This Raspberry Frosé is one of my new favorite wine cocktails, and one my friends are fans of too. I created this recipe and four more for the California Wines Fresh & Delicious California Wine Cocktails ebook, which you can download for free.
Yes, it has the same Prince-based inspiration as the Cranberry Rosé wine cocktail from the California Wines Cocktails for the Holidays. Purple Reign is in the formulation stage – stay tuned for that one.
This cocktail feels (and tastes) like a bright pink celebration of summer. Whip it up in an ice cream machine or a blender, just make sure you allow plenty of time for freezing. The sweetness in the finished cocktail will vary based on the wine you choose and the natural sugar in the fruit. Either method delivers equally delicious results – although the ice cream machine has less waiting, which I appreciate.
My friend Meg took the photos for the ebook, and shared her favorite wine cocktail too: this Strawberry Lemon Smash. That one is loaded with fresh strawberries and tangy lemons and sparkling wine, so it’s definitely worth a try. You’ll notice we covered them with flowers – we are both edible flower fans, so when we ask each other if they are overkill, we already know the answer. 🙂 (Check out my Edible Flower Pistachio Shortbread Cookies!) Feel free to make your sans blooms.
The red berry flavors of rosé are refreshing anytime – made even more so by freezing. If you have sweet or semi-dry rose and fresh fruit, I don’t think you’ll need to add sweetener. If your raspberries or the peach were frozen, or aren’t at their peak, a little sugar might help.
I honestly can’t wait for you to pour yourself a Raspberry Frosé and let me know what you think! If savory cocktails are up your alley, try this Farmers Market wine cocktail next.
- ice cream maker
- 2 cups fresh raspberries
- 1 peach sliced
- 1/4 cup sugar or more to taste
- 1 TBSP fresh lemon juice
- 1 750 ml bottle California rosé wine chilled
- Garnish: fresh raspberries
Ice Cream Machine Method:
- Add the berries, peach, sugar and lemon juice to a blender and pour in the rosé.

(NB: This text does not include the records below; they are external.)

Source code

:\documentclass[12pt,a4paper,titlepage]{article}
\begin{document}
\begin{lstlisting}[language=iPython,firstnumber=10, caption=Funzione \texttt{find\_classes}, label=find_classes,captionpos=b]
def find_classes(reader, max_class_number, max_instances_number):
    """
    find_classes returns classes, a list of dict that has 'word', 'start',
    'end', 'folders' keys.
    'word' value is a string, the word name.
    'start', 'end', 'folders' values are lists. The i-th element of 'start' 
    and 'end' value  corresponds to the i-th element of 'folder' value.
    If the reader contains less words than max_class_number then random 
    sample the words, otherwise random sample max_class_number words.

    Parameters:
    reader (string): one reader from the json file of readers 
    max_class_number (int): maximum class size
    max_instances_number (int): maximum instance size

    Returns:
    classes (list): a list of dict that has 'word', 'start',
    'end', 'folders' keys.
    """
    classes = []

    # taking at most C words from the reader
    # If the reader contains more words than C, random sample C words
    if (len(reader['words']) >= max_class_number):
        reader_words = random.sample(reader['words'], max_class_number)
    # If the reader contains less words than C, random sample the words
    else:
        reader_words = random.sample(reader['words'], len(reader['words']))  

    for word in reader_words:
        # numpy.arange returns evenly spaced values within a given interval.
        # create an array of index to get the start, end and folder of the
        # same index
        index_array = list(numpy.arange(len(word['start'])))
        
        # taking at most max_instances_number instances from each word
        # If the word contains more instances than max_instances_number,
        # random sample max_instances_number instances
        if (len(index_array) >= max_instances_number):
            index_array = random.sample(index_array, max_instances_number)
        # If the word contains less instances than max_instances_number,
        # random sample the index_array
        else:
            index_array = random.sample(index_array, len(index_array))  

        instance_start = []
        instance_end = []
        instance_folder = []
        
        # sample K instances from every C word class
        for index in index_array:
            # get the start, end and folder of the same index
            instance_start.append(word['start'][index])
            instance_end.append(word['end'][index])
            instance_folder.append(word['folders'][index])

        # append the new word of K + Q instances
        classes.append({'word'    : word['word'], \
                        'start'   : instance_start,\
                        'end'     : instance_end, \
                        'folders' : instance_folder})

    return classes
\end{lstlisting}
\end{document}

- Process the ingredients until smooth, and taste a small spoonful to check for sweetness. (If more sweetness is desired, add 1-2 TBSP of sugar and blend again.)
- Pour the mixture into an ice cream maker and churn until thick and slushy. (About 40 minutes- 1 hour.)
- Scoop or pour the frosé into serving glasses and garnish with more raspberries to serve.
Blender + Freezer Method:
- Follow the blending procedure above.
- Pour the mixture into a 9x13 freezer-safe pan. Cover and freeze until mixture is mostly solid (at least 6 hours).
- Remove from freezer and scoop the mixture into blender. Blend just until mixture is smooth. Pour into glasses and serve.
Wine Cocktails. They’re totally a thing.